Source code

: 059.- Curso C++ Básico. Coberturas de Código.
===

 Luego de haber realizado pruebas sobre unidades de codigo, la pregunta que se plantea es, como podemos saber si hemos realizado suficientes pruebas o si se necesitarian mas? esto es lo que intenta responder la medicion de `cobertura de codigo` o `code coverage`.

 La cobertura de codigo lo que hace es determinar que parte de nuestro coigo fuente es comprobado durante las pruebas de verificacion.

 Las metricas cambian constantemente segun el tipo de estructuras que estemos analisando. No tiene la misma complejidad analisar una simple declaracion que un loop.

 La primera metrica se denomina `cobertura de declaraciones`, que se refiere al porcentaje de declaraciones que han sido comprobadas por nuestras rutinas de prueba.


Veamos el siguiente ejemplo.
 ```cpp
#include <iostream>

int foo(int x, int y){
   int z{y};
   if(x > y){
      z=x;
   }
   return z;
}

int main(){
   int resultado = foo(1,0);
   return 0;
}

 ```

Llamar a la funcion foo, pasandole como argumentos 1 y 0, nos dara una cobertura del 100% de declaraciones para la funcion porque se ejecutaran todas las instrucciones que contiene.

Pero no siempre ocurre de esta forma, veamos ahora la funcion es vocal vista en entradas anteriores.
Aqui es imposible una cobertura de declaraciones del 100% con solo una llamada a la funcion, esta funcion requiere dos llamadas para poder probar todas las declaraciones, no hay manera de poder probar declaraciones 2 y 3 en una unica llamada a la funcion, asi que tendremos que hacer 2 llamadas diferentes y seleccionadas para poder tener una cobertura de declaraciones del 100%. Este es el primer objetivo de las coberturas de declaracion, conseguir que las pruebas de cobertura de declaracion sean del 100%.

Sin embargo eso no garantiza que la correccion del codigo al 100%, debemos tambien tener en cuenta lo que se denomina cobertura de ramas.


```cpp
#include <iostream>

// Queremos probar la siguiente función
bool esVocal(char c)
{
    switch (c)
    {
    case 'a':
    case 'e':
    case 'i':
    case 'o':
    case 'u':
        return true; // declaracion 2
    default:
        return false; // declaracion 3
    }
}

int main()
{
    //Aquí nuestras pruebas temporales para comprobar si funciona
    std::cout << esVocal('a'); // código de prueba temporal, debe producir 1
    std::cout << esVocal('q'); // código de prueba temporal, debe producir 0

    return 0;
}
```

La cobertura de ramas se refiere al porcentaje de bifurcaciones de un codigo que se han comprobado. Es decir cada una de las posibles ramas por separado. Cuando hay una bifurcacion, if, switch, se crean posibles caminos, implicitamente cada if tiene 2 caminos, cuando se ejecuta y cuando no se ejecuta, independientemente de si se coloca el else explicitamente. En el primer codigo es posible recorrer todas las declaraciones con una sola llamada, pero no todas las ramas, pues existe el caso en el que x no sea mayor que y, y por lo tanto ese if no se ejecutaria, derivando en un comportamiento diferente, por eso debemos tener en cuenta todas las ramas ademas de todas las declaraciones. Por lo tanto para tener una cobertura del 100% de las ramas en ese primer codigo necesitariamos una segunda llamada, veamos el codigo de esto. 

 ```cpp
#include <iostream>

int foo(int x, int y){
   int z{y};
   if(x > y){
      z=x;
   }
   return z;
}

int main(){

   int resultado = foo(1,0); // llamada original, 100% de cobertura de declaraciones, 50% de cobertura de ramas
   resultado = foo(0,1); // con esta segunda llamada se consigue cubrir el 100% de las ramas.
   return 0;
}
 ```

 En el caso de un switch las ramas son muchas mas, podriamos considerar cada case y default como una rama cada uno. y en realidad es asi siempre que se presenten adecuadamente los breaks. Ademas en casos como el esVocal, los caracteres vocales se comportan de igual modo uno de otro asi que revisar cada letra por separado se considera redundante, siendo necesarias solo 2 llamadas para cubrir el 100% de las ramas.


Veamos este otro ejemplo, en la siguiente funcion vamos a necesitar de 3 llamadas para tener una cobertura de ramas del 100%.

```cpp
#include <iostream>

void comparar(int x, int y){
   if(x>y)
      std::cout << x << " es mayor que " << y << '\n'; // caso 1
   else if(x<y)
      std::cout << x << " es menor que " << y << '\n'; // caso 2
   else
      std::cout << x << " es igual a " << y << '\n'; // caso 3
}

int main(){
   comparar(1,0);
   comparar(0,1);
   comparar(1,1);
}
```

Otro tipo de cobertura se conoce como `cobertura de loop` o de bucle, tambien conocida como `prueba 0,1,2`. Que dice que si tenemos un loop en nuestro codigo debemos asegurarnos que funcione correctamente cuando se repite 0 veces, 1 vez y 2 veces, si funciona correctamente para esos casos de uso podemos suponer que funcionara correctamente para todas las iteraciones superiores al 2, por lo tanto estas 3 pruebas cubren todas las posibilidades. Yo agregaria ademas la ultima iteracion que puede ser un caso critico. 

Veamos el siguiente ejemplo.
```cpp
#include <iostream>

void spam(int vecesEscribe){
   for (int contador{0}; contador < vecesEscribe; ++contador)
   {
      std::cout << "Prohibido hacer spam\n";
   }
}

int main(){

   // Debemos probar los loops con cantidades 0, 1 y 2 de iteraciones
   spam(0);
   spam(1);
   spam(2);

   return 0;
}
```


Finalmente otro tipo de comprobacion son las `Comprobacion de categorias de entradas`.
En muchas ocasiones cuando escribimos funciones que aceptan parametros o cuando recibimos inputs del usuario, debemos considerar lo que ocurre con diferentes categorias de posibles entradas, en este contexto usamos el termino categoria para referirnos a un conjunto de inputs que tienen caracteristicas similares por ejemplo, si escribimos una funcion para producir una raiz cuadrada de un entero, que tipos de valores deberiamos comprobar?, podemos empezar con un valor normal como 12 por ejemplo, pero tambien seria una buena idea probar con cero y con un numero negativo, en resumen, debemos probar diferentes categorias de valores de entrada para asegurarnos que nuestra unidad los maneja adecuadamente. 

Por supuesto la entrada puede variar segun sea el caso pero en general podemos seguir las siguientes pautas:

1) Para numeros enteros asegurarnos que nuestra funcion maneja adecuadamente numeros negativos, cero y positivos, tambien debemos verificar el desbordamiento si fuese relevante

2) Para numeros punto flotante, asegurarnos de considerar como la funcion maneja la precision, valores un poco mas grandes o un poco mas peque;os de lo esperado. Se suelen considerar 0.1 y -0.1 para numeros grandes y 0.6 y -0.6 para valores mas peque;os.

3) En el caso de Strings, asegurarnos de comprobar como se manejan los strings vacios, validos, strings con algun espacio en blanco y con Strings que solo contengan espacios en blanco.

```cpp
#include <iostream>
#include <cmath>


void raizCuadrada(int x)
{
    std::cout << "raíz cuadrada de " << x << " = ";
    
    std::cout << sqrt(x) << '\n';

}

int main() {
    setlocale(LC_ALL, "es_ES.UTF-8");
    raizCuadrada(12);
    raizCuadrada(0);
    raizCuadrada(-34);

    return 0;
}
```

What you should do: Across the records above, show each line containing the word "case".

Completed task:
    case 'a':
    case 'e':
    case 'i':
    case 'o':
    case 'u':
 En el caso de un switch las ramas son muchas mas, podriamos considerar cada case y default como una rama cada uno. y en realidad es asi siempre que se presenten adecuadamente los breaks. Ademas en casos como el esVocal, los caracteres vocales se comportan de igual modo uno de otro asi que revisar cada letra por separado se considera redundante, siendo necesarias solo 2 llamadas para cubrir el 100% de las ramas.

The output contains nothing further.